I soldi che vengono versati e i bilanci che vengono votati non hanno lo scopo di fare giustizia, comprano la pace sociale. La loro dimensione domestica, da cui dipende economicamente la loro vita quotidiana, deve rimanere a pochi passi di distanza, come per i signori feudali nei loro domini. I servi, le cameriere, i palafrenieri, i giardinieri, le tate sono alloggiati nel sottotetto o nel seminterrato, fuori dalla vista ma nelle vicinanze.  Infatti, i quartieri d’immigrazione restano di gran lunga i più poveri della Francia e i soldi investiti sono controrivoluzionari. Con questa manna, l’indigeno è tenuto sotto controllo. Il sistema clientelare compra tutto, persino la rivolta. L’indigeno rimane tendenzialmente il più povero e non ha gli stessi diritti politici e sociali degli altri. Non ha il diritto di organizzarsi al di fuori del controllo dello Stato. Le sue credenze sono criminalizzate, i suoi luoghi di culto sotto pressione. Tutto ciò che ritiene sacro viene calpestato. Riempie le prigioni. Muore sotto i colpi della polizia e in generale non ha diritto a un processo equo. Di lui si dice qualunque cosa con totale impunità, è diffamato e accusato di tutto. È, infine, responsabile di ogni crimine commesso da uno dei suoi simili. Dal più piccolo incidente fino al Bataclan. Però continua a essere utile al rinnovamento della classe operaia lì dove è più debole, lì dove i piccoli bianchi non vogliono assolutamente essere. Ma dal 2008, i piccoli bianchi stanno scivolando verso il basso e sono centinaia di migliaia, forse milioni, a indigenizzarsi in un declino sociale e di status che può essere considerato come una minaccia politica e come un’opportunità viste la forza di attrazione dell’estrema destra, ma anche la memoria delle lotte sociali e sindacali in molti luoghi.

L’antirazzismo ufficiale e la strumentalizzazione del Front National sono state le due facce di una stessa politica di Stato, consapevole e risoluta.
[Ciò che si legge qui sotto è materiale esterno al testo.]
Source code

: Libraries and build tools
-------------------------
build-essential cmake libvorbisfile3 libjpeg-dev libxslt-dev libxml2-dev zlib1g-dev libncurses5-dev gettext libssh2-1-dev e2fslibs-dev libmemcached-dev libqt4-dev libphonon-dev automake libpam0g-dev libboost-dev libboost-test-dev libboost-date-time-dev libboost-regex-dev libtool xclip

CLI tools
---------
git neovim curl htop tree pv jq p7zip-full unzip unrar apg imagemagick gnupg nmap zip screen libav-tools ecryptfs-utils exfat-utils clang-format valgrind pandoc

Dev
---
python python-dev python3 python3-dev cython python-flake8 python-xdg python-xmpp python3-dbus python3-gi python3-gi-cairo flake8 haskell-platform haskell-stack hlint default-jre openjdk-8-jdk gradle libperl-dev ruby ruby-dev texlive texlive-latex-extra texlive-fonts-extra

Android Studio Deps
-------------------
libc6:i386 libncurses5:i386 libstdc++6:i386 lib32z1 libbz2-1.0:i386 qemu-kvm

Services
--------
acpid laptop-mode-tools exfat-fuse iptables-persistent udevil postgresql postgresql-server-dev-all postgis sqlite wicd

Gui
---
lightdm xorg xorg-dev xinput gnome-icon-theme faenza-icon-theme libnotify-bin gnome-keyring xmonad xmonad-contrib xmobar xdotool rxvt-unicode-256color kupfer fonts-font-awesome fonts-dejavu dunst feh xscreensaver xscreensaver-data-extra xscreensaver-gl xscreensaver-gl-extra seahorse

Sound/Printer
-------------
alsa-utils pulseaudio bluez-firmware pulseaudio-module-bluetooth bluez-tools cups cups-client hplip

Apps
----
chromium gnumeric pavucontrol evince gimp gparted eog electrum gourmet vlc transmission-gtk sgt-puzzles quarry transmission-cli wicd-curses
Si trattava di rafforzare l’egemonia del blocco al potere tenendo sotto controllo due gruppi: i piccoli bianchi che il potere liberale stava per tradire e gli indigeni che, se fossero entrati in stato di agitazione, avrebbero fatto temere una radicalizzazione delle lotte sociali. Così, l’antirazzismo morale che si è sviluppato negli anni Ottanta non è altro che un aggiornamento del patto razziale plasmato dal desiderio di uguaglianza dei discendenti degli immigrati postcoloniali e dalla necessità dello Stato (sostenuto dalla sinistra istituzionale e da una parte della sinistra radicale) di garantire e perpetuare il favore di razza senza la quale avrebbe rischiato di perdere il consenso delle masse bianche. Questa strategia ha avuto effetti paradossali. Da una parte, è stato necessario impartire lezioni di antirazzismo ai piccoli bianchi e insegnare l’integrazione repubblicana agli immigrati. Dall’altra, rassicurare il popolo bianco dando segnali all’estrema destra (“la Francia non può accogliere tutta la miseria del mondo”, o “il FN pone le giuste domande ma non dà le giuste risposte”). La costante è stata quella di adattare il patto razziale ai colpi inflitti dai postcolonizzati e da questo grande Sud che non ha mai smesso di agitarsi, cedendo, decennio dopo decennio, sempre più terreno all’estrema destra. Quindi non è esagerato affermare che il potere ha deliberatamente aumentato il livello di razzismo dei bianchi e lo ha utilizzato come variabile di adattamento, mentre ogni politica sociale in grado di risolvere il problema è stata resa impossibile dal rinnovato dinamismo del liberalismo e dalla storica resa della sinistra. Una resa che, come abbiamo visto, è stata fortemente determinata dalla sua sostanziale bianchezza.